Data to examine:
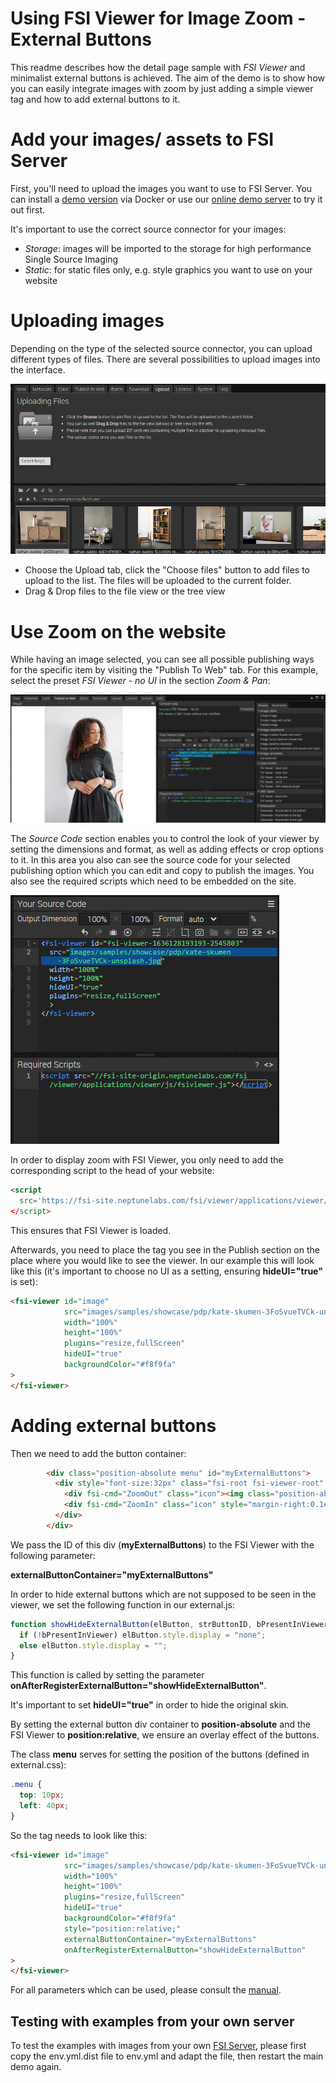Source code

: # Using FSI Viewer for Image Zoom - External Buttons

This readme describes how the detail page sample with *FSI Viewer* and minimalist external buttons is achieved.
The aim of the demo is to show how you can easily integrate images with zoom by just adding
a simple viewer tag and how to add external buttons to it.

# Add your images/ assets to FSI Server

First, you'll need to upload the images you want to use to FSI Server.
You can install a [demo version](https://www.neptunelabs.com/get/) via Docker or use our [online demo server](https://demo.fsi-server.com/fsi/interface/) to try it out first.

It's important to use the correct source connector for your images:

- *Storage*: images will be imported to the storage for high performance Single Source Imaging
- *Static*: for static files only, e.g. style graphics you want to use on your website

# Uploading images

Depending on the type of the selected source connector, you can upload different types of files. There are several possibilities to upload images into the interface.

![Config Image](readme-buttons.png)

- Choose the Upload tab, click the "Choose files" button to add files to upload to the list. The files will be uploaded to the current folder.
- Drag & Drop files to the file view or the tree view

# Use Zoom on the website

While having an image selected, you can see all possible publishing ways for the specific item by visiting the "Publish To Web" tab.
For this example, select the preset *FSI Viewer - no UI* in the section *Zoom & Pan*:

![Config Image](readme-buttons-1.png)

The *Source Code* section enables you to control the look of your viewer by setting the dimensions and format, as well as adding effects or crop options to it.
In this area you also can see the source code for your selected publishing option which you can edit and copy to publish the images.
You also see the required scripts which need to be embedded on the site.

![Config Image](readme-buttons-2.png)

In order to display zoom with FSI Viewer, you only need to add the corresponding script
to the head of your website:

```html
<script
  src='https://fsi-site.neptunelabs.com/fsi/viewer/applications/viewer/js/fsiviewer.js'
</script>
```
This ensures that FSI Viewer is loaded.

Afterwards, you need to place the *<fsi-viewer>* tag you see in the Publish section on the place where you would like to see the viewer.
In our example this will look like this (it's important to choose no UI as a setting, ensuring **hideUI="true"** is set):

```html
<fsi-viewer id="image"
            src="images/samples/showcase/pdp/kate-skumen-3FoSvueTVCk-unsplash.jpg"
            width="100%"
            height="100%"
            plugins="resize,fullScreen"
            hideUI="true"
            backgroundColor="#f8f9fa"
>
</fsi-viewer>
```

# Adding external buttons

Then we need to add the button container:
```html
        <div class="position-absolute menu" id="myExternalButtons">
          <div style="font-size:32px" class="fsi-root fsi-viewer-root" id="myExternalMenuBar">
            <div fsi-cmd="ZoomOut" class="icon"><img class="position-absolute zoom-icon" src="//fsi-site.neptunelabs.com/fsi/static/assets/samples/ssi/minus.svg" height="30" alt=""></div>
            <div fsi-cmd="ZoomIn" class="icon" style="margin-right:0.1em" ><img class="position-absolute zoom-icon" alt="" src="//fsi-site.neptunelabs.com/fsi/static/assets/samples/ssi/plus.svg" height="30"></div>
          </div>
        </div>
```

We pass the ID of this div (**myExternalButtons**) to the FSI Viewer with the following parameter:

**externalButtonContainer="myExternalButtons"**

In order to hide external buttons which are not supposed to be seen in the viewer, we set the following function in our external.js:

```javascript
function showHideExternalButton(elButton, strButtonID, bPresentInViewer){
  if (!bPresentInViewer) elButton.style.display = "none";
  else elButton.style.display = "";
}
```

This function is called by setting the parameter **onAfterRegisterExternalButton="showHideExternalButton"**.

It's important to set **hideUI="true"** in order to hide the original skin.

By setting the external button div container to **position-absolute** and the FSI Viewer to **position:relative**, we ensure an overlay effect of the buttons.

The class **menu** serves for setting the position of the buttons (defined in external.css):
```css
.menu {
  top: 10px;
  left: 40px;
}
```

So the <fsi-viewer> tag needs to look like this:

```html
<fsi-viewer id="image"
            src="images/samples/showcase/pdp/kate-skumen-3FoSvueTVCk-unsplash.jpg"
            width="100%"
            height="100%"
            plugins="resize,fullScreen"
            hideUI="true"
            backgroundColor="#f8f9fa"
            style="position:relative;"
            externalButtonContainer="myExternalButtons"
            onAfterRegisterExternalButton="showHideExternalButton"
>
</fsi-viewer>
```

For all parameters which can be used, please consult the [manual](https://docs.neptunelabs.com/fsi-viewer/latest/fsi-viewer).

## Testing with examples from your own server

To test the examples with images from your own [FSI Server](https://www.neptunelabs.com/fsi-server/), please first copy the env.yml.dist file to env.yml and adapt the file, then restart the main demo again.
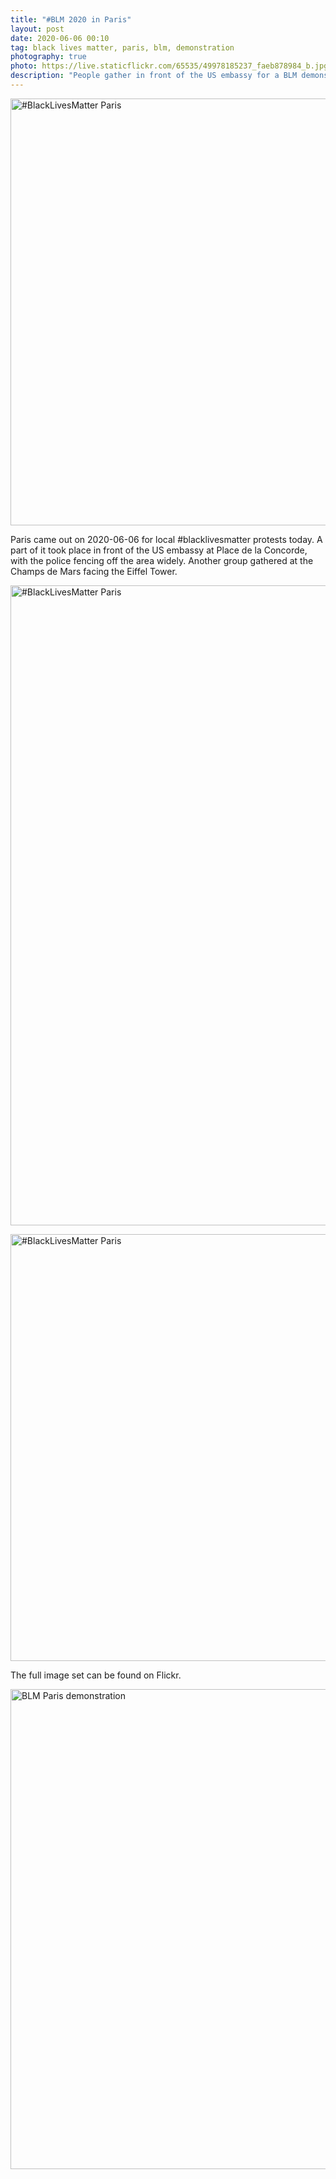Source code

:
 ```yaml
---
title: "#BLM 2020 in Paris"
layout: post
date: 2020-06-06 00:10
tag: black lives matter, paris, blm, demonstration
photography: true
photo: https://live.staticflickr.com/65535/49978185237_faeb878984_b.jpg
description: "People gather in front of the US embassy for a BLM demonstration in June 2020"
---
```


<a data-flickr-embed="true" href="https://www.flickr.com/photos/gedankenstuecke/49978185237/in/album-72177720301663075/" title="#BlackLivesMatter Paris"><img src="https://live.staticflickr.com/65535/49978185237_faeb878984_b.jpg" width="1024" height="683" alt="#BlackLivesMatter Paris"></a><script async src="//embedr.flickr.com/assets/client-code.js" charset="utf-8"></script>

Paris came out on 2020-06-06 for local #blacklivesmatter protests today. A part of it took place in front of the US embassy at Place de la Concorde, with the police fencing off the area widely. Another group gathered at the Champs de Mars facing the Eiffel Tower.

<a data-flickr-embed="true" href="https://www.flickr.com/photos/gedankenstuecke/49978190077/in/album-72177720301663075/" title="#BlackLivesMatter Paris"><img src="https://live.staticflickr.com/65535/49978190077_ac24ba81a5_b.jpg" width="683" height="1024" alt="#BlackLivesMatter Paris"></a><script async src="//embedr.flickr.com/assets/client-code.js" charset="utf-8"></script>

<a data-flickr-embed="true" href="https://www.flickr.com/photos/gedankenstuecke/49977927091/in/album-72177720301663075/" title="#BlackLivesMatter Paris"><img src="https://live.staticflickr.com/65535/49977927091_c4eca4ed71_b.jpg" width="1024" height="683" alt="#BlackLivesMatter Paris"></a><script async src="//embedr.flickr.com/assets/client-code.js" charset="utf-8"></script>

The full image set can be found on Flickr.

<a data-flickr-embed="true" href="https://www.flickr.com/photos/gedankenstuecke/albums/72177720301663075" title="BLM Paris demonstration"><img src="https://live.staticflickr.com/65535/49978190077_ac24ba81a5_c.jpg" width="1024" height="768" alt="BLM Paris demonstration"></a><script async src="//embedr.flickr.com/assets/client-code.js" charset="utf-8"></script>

Exercise:
Only the lines from the top of the data through the line with "- *Static*: for" should be quoted, exactly and with both ends kept; skip the pictures.

Result below:
Source code

: # Using FSI Viewer for Image Zoom - External Buttons

This readme describes how the detail page sample with *FSI Viewer* and minimalist external buttons is achieved.
The aim of the demo is to show how you can easily integrate images with zoom by just adding
a simple viewer tag and how to add external buttons to it.

# Add your images/ assets to FSI Server

First, you'll need to upload the images you want to use to FSI Server.
You can install a [demo version](https://www.neptunelabs.com/get/) via Docker or use our [online demo server](https://demo.fsi-server.com/fsi/interface/) to try it out first.

It's important to use the correct source connector for your images:

- *Storage*: images will be imported to the storage for high performance Single Source Imaging
- *Static*: for static files only, e.g. style graphics you want to use on your website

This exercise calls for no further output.